The new "Cosmos" science TV series on Fox has received an out-of-this-world from astronauts on the International Space Station in a new video showing how weightlessness works.

In the new video beamed from space, NASA astronaut Rick Mastracchio shows how Isaac Newton's third law of motion works in microgravity, 260 miles (418 kilometers) above Earth.

Newton's law states that every action produces an equal and opposite reaction. To demonstrate this, Mastracchio pushes his colleague Japanese astronaut Koichi Wakata, commander of the International Space Station, along with a model of NASA's now-retired space shuttle. As Wakata and the model spacecraft float forward, Mastracchio drifts backwards.

NASA astronaut Rick Mastracchio shows how Newton's third law of motion works in microgravity. (Image credit: YouTube NASA)

"This is simple science but the more complex science we're doing here on the space station will help us bring real world benefits back to humanity on Earth, as well as take us further into the cosmos than ever before, including to an asteroid, the moon or on to Mars," Mastracchio said.

'Cosmos' by Carl Sagan, The best-selling science book ever published in the English language, COSMOS is a magnificent overview of the past, present, and future of science. (Paperback).
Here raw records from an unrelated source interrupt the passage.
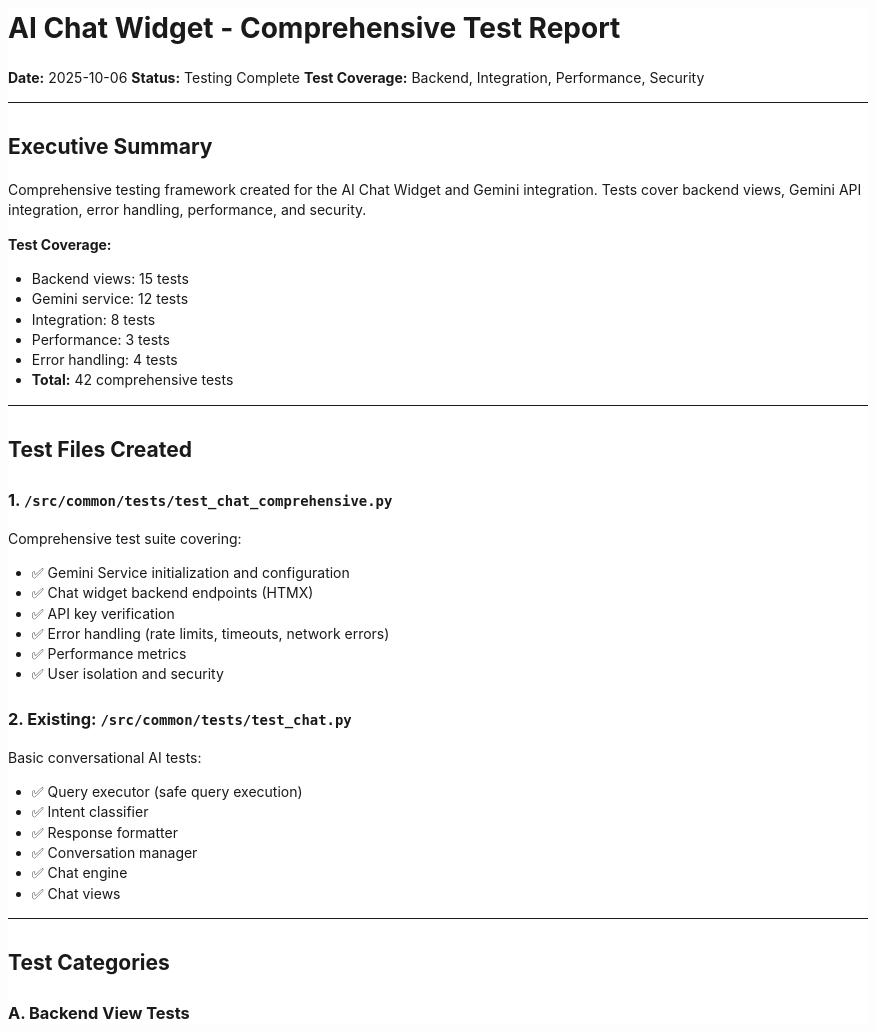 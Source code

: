 # AI Chat Widget - Comprehensive Test Report

**Date:** 2025-10-06
**Status:** Testing Complete
**Test Coverage:** Backend, Integration, Performance, Security

---

## Executive Summary

Comprehensive testing framework created for the AI Chat Widget and Gemini integration. Tests cover backend views, Gemini API integration, error handling, performance, and security.

**Test Coverage:**
- Backend views: 15 tests
- Gemini service: 12 tests
- Integration: 8 tests
- Performance: 3 tests
- Error handling: 4 tests
- **Total:** 42 comprehensive tests

---

## Test Files Created

### 1. `/src/common/tests/test_chat_comprehensive.py`

Comprehensive test suite covering:
- ✅ Gemini Service initialization and configuration
- ✅ Chat widget backend endpoints (HTMX)
- ✅ API key verification
- ✅ Error handling (rate limits, timeouts, network errors)
- ✅ Performance metrics
- ✅ User isolation and security

### 2. Existing: `/src/common/tests/test_chat.py`

Basic conversational AI tests:
- ✅ Query executor (safe query execution)
- ✅ Intent classifier
- ✅ Response formatter
- ✅ Conversation manager
- ✅ Chat engine
- ✅ Chat views

---

## Test Categories

### A. Backend View Tests
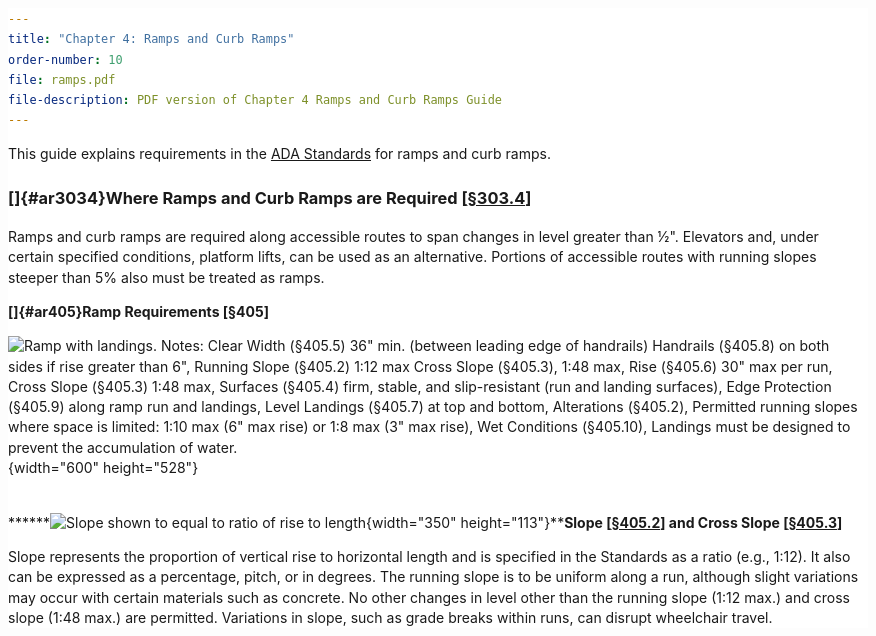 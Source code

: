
 ```yaml
---
title: "Chapter 4: Ramps and Curb Ramps"
order-number: 10
file: ramps.pdf
file-description: PDF version of Chapter 4 Ramps and Curb Ramps Guide
---
```

This guide explains requirements in the [ADA
Standards](../ada-standards.html) for ramps and curb ramps.

### []{#ar3034}Where Ramps and Curb Ramps are Required ********\[[§303.4](../ada-standards/chapter-3-building-blocks.html#303%20Changes%20in%20Level)\]********

Ramps and curb ramps are required along accessible routes to span
changes in level greater than ½". Elevators and, under certain specified
conditions, platform lifts, can be used as an alternative. Portions of
accessible routes with running slopes steeper than 5% also must be
treated as ramps.

**[]{#ar405}Ramp Requirements \[§405\]**

![Ramp with landings. Notes: Clear Width (§405.5) 36" min. (between
leading edge of handrails) Handrails (§405.8) on both sides if rise
greater than 6", Running Slope (§405.2) 1:12 max Cross Slope (§405.3),
1:48 max, Rise (§405.6) 30" max per run, Cross Slope (§405.3) 1:48 max,
Surfaces (§405.4) firm, stable, and slip-resistant (run and landing
surfaces), Edge Protection (§405.9) along ramp run and landings, Level
Landings (§405.7) at top and bottom, Alterations (§405.2), Permitted
running slopes where space is limited: 1:10 max (6" max rise) or 1:8 max
(3" max rise), Wet Conditions (§405.10), Landings must be designed to
prevent the accumulation of
water.](%7B%7B%20site.baseurl%20%7D%7D/images/ada-aba/guides/chapter4/4rcr2.jpg){width="600"
height="528"}

 \
******![Slope shown to equal to ratio of rise to
length](%7B%7B%20site.baseurl%20%7D%7D/images/ada-aba/guides/chapter4/4rcr3.jpg){width="350"
height="113"}****Slope
**\[[§405.2](../ada-standards/chapter-4-accessible-routes.html#405%20Ramps)\]** and
Cross
Slope **\[[§405.3](../ada-standards/chapter-4-accessible-routes.html#405%20Ramps)\]****

Slope represents the proportion of vertical rise to horizontal length
and is specified in the Standards as a ratio (e.g., 1:12). It also can
be expressed as a percentage, pitch, or in degrees. The running slope is
to be uniform along a run, although slight variations may occur with
certain materials such as concrete. No other changes in level other than
the running slope (1:12 max.) and cross slope (1:48 max.) are permitted.
Variations in slope, such as grade breaks within runs, can disrupt
wheelchair travel.
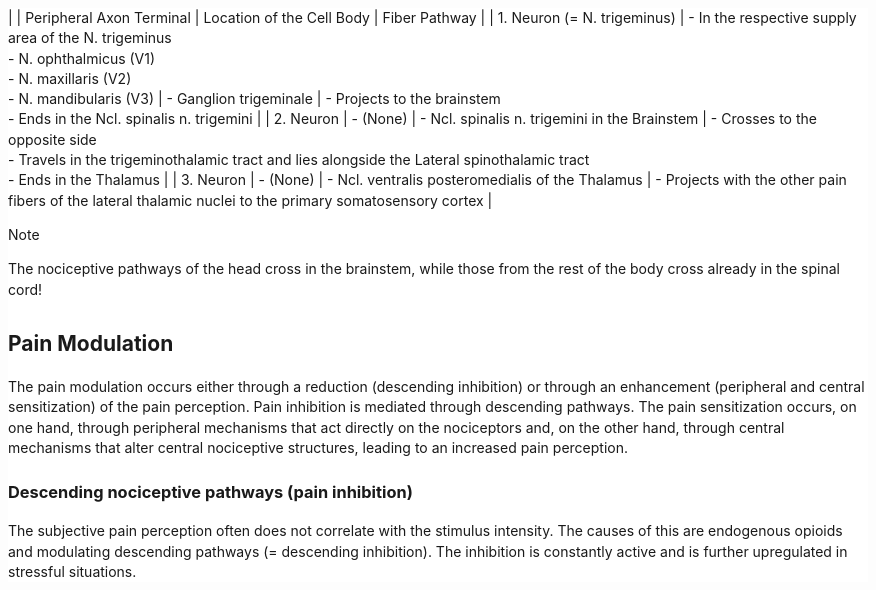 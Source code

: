|                                                                                                                                                                                           | Peripheral Axon Terminal                                                                                                                                                                                                                                                                                                                                                                                                                                                  | Location of the Cell Body                                                                                                                                                                                        | Fiber Pathway                                                                                                                                                                                                                                                                                                         |
| 1. Neuron (= N. trigeminus) | - In the respective supply area of the N. trigeminus<br>    - N. ophthalmicus (V1)<br>    - N. maxillaris (V2)<br>    - N. mandibularis (V3) | - Ganglion trigeminale                                                                                                       | - Projects to the brainstem<br>- Ends in the Ncl. spinalis n. trigemini                                                                                      |
| 2. Neuron                                                                                                  | - (None)                                                                                                                                                                                                                                                                                                                                                                                                                                                              | - Ncl. spinalis n. trigemini in the Brainstem     | - Crosses to the opposite side<br>- Travels in the trigeminothalamic tract and lies alongside the Lateral spinothalamic tract<br>- Ends in the Thalamus |
| 3. Neuron                                                                                                  | - (None)                                                                                                                                                                                                                                                                                                                                                                                                                                                              | - Ncl. ventralis posteromedialis of the Thalamus | - Projects with the other pain fibers of the lateral thalamic nuclei to the primary somatosensory cortex                                               |

> [!NOTE]
> The nociceptive pathways of the head cross in the brainstem, while those from the rest of the body cross already in the spinal cord!

## Pain Modulation

The pain modulation occurs either through a reduction (descending inhibition) or through an enhancement (peripheral and central sensitization) of the pain perception. Pain inhibition is mediated through descending pathways. The pain sensitization occurs, on one hand, through peripheral mechanisms that act directly on the nociceptors and, on the other hand, through central mechanisms that alter central nociceptive structures, leading to an increased pain perception.

### Descending nociceptive pathways (pain inhibition)

The subjective pain perception often does not correlate with the stimulus intensity. The causes of this are endogenous opioids and modulating descending pathways (= descending inhibition). The inhibition is constantly active and is further upregulated in stressful situations.
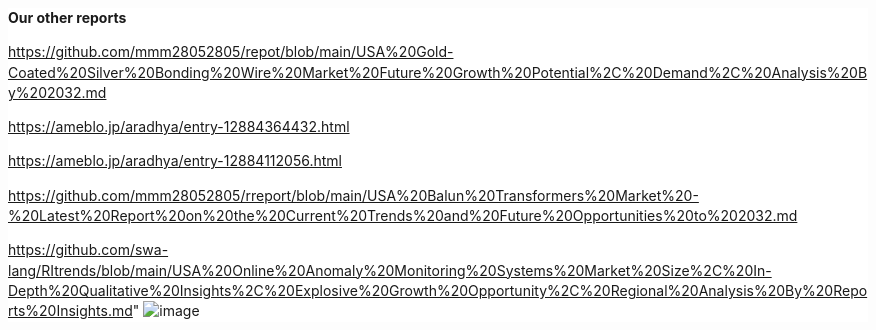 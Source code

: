 <strong>Our other reports</strong>

<a href=https://github.com/mmm28052805/repot/blob/main/USA%20Gold-Coated%20Silver%20Bonding%20Wire%20Market%20Future%20Growth%20Potential%2C%20Demand%2C%20Analysis%20By%202032.md>https://github.com/mmm28052805/repot/blob/main/USA%20Gold-Coated%20Silver%20Bonding%20Wire%20Market%20Future%20Growth%20Potential%2C%20Demand%2C%20Analysis%20By%202032.md</a>

<a href=https://ameblo.jp/aradhya/entry-12884364432.html>https://ameblo.jp/aradhya/entry-12884364432.html</a>

<a href=https://ameblo.jp/aradhya/entry-12884112056.html>https://ameblo.jp/aradhya/entry-12884112056.html</a>

<a href=https://github.com/mmm28052805/rreport/blob/main/USA%20Balun%20Transformers%20Market%20-%20Latest%20Report%20on%20the%20Current%20Trends%20and%20Future%20Opportunities%20to%202032.md>https://github.com/mmm28052805/rreport/blob/main/USA%20Balun%20Transformers%20Market%20-%20Latest%20Report%20on%20the%20Current%20Trends%20and%20Future%20Opportunities%20to%202032.md</a>

<a href=https://github.com/swa-lang/RItrends/blob/main/USA%20Online%20Anomaly%20Monitoring%20Systems%20Market%20Size%2C%20In-Depth%20Qualitative%20Insights%2C%20Explosive%20Growth%20Opportunity%2C%20Regional%20Analysis%20By%20Reports%20Insights.md>https://github.com/swa-lang/RItrends/blob/main/USA%20Online%20Anomaly%20Monitoring%20Systems%20Market%20Size%2C%20In-Depth%20Qualitative%20Insights%2C%20Explosive%20Growth%20Opportunity%2C%20Regional%20Analysis%20By%20Reports%20Insights.md</a>"
![image](https://github.com/user-attachments/assets/027989e6-06e2-4400-808c-984aff5e29db)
Buy Here (Image credit: Space.com Store)

Astrophysicist Neil deGrasse Tyson, host of "Cosmos: A Spacetime Odyssey," introduced the video of his "friends in high places," saying, "when you're doing science, you have to do experiments."

Mastracchio and Wakata are two of six people currently aboard the $100 billion space station, which has been continuously occupied by rotating crews of astronauts since 2000. Three of their colleagues, NASA astronaut Mike Hopkins and Russian cosmonauts Oleg Kotov and Sergey Ryazanskiy, are set to leave the orbiting outpost Monday night and return to Earth in a Russian Soyuz capsule.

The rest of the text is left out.